##### Task material
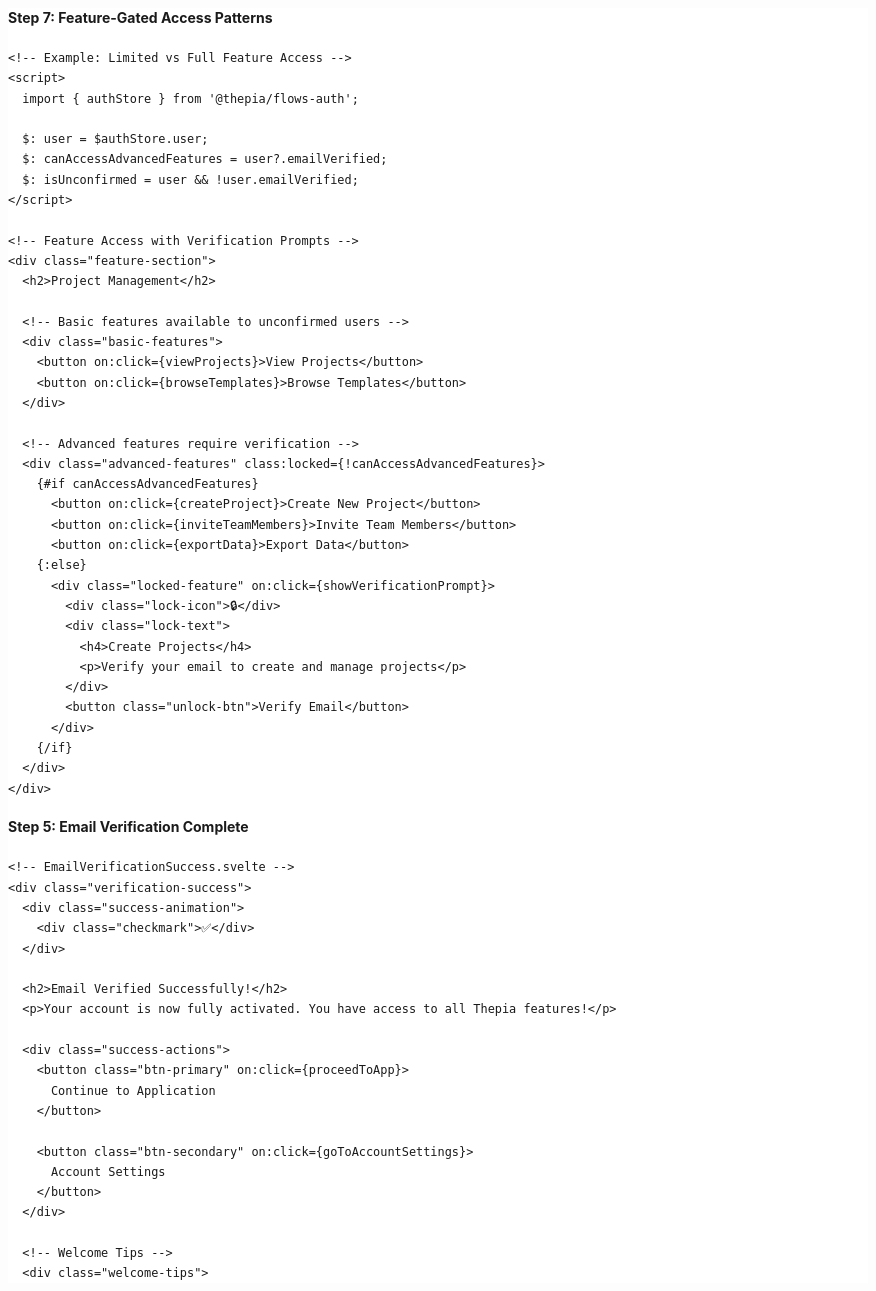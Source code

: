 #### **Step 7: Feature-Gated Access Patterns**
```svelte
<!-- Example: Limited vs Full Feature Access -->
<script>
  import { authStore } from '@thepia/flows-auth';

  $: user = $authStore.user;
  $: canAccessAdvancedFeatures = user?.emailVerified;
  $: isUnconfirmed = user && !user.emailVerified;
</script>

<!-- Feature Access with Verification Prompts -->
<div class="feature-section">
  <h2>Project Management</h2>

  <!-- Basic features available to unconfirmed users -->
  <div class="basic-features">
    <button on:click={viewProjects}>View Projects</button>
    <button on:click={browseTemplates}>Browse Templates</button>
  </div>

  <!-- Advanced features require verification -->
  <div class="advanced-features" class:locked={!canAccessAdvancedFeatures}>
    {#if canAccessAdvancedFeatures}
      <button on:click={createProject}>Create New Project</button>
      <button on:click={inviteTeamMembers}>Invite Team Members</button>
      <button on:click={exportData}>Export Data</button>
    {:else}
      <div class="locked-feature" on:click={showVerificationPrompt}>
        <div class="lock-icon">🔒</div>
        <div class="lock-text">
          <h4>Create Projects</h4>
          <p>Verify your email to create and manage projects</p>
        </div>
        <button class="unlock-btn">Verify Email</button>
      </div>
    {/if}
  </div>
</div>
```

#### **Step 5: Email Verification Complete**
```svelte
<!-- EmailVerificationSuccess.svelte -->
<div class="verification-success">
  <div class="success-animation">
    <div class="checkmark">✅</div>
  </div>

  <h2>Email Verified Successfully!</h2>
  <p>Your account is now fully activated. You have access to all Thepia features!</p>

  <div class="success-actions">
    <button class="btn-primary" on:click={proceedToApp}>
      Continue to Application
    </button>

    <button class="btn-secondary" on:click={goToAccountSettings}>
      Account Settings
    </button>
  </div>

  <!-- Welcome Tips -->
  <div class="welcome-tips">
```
##########
##### Task material
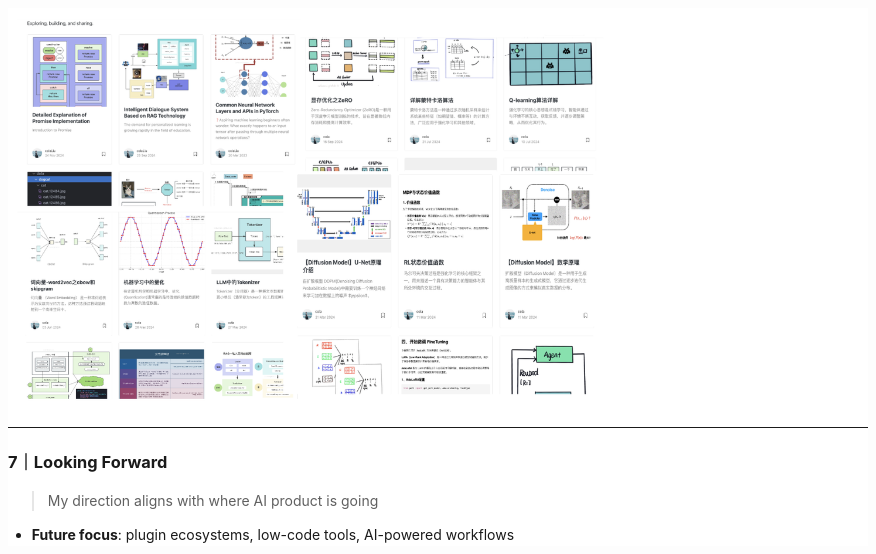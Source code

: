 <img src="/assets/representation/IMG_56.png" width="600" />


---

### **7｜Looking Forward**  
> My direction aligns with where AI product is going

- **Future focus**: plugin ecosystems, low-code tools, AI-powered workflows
##########
Using the data above, return every line that contains the string "button".

Task response.
    <button on:click={viewProjects}>View Projects</button>
    <button on:click={browseTemplates}>Browse Templates</button>
      <button on:click={createProject}>Create New Project</button>
      <button on:click={inviteTeamMembers}>Invite Team Members</button>
      <button on:click={exportData}>Export Data</button>
        <button class="unlock-btn">Verify Email</button>
    <button class="btn-primary" on:click={proceedToApp}>
    </button>
    <button class="btn-secondary" on:click={goToAccountSettings}>
    </button>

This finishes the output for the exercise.